Cervical Cancer Treatment (PDQ®): Treatment - Patient Information [NCI] - General Information About Cervical Cancer
Possible signs of cervical cancer include vaginal bleeding and pelvic pain.
These and other symptoms may be caused by cervical cancer. Other conditions may cause the same symptoms. Check with your doctor if you have any of the following problems:
- Vaginal bleeding.
- Unusual vaginal discharge.
- Pelvic pain.
- Pain during sexual intercourse.
Tests that examine the cervix are used to detect (find) and diagnose cervical cancer.
The following procedures may be used:
- Physical exam and history: An exam of the body to check general signs of health, including checking for signs of disease, such as lumps or anything else that seems unusual. A history of the patient's health habits and past illnesses and treatments will also be taken.
- Pelvic exam: An exam of the vagina, cervix, uterus, fallopian tubes, ovaries, and rectum. The doctor or nurse inserts one or two lubricated, gloved fingers of one hand into the vagina and places the other hand over the lower abdomen to feel the size, shape, and position of the uterus and ovaries. A speculum is also inserted into the vagina and the doctor or nurse looks at the vagina and cervix for signs of disease. A Pap test of the cervix is usually done. The doctor or nurse also inserts a lubricated, gloved finger into the rectum to feel for lumps or abnormal areas.
Pelvic exam. A doctor or nurse inserts one or two lubricated, gloved fingers of one hand into the vagina and presses on the lower abdomen with the other hand. This is done to feel the size, shape, and position of the uterus and ovaries. The vagina, cervix, fallopian tubes, and rectum are also checked.
- Pap smear: A procedure to collect cells from the surface of the cervix and vagina. A piece of cotton, a brush, or a small wooden stick is used to gently scrape cells from the cervix and vagina. The cells are viewed under a microscope to find out if they are abnormal. This procedure is also called a Pap test.
Pap smear. A speculum is inserted into the vagina to widen it. Then, a brush is inserted into the vagina to collect cells from the cervix. The cells are checked under a microscope for signs of disease.

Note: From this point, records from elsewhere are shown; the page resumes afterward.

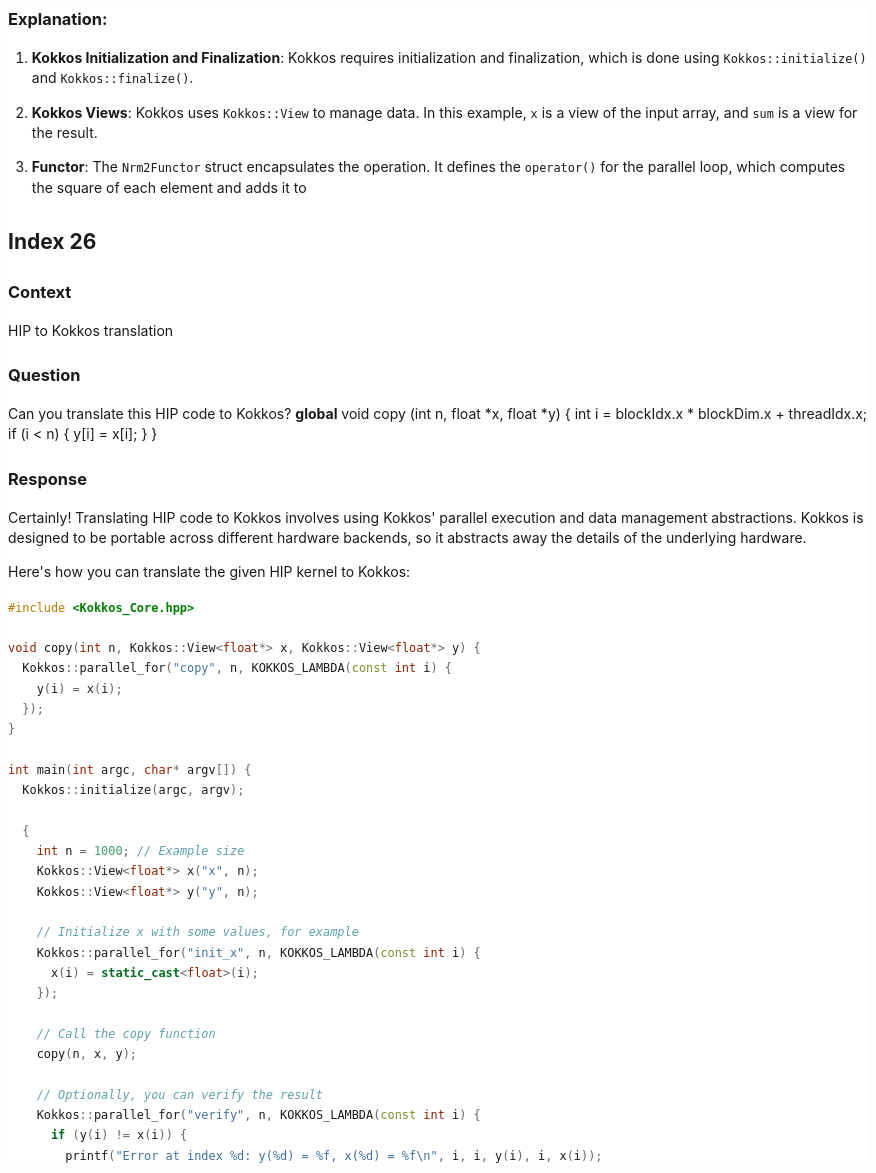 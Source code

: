 ### Explanation:

1. **Kokkos Initialization and Finalization**: Kokkos requires initialization and finalization, which is done using `Kokkos::initialize()` and `Kokkos::finalize()`.

2. **Kokkos Views**: Kokkos uses `Kokkos::View` to manage data. In this example, `x` is a view of the input array, and `sum` is a view for the result.

3. **Functor**: The `Nrm2Functor` struct encapsulates the operation. It defines the `operator()` for the parallel loop, which computes the square of each element and adds it to

## Index 26

### Context

HIP to Kokkos translation


### Question

Can you translate this HIP code to Kokkos?
__global__ void copy (int n, float *x, float *y) {
  int i = blockIdx.x * blockDim.x + threadIdx.x;
  if (i < n) {
    y[i] = x[i];
  }
}


### Response

Certainly! Translating HIP code to Kokkos involves using Kokkos' parallel execution and data management abstractions. Kokkos is designed to be portable across different hardware backends, so it abstracts away the details of the underlying hardware.

Here's how you can translate the given HIP kernel to Kokkos:

```cpp
#include <Kokkos_Core.hpp>

void copy(int n, Kokkos::View<float*> x, Kokkos::View<float*> y) {
  Kokkos::parallel_for("copy", n, KOKKOS_LAMBDA(const int i) {
    y(i) = x(i);
  });
}

int main(int argc, char* argv[]) {
  Kokkos::initialize(argc, argv);

  {
    int n = 1000; // Example size
    Kokkos::View<float*> x("x", n);
    Kokkos::View<float*> y("y", n);

    // Initialize x with some values, for example
    Kokkos::parallel_for("init_x", n, KOKKOS_LAMBDA(const int i) {
      x(i) = static_cast<float>(i);
    });

    // Call the copy function
    copy(n, x, y);

    // Optionally, you can verify the result
    Kokkos::parallel_for("verify", n, KOKKOS_LAMBDA(const int i) {
      if (y(i) != x(i)) {
        printf("Error at index %d: y(%d) = %f, x(%d) = %f\n", i, i, y(i), i, x(i));
```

- Human papillomavirus (HPV) test: A laboratory test used to check DNA (genetic material) for certain types of HPV infection. Cells are collected from the cervix and checked to find out if an infection is caused by a type of human papillomavirus that is linked to cervical cancer. This test may be done if the results of a Pap smear show certain abnormal cervical cells. This test is also called the HPV DNA test.
- Endocervical curettage: A procedure to collect cells or tissue from the cervical canal using a curette (spoon-shaped instrument). Tissue samples may be taken and checked under a microscope for signs of cancer. This procedure is sometimes done at the same time as a colposcopy.
- Colposcopy: A procedure in which a colposcope (a lighted, magnifying instrument) is used to check the vagina and cervix for abnormal areas. Tissue samples may be taken using a curette (spoon-shaped instrument) and checked under a microscope for signs of disease.
- Biopsy: If abnormal cells are found in a Pap smear, the doctor may do a biopsy. A sample of tissue is cut from the cervix and viewed under a microscope by a pathologist to check for signs of cancer. A biopsy that removes only a small amount of tissue is usually done in the doctor's office. A woman may need to go to a hospital for a cervical cone biopsy (removal of a larger, cone-shaped sample of cervical tissue).